**Exercise objective**: Figure out the number of lines in the data that hold the string "style". Reply with that figure only.
▬▬▬▬▬▬▬▬▬▬
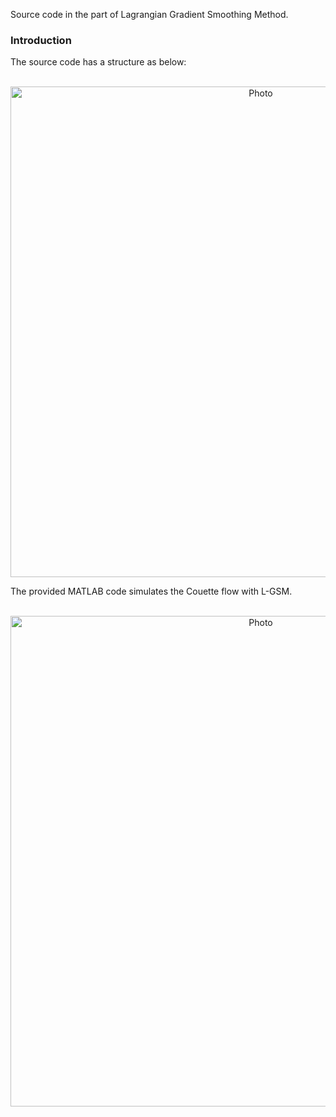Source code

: Source code in the part of Lagrangian Gradient Smoothing Method.

### Introduction
The source code has a structure as below: 
<p align="center">
  <img src="https://maozirui.github.io/images/GSM_book_LGSM.png" alt="Photo" style="width: 785px;"/> 
</p>


The provided MATLAB code simulates the Couette flow with L-GSM.
<p align="center">
  <img src="https://maozirui.github.io/images/GSM_book_LGSM_1.png" alt="Photo" style="width: 785px;"/> 
</p>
▬▬▬▬▬▬▬▬▬▬
**Response box**: 2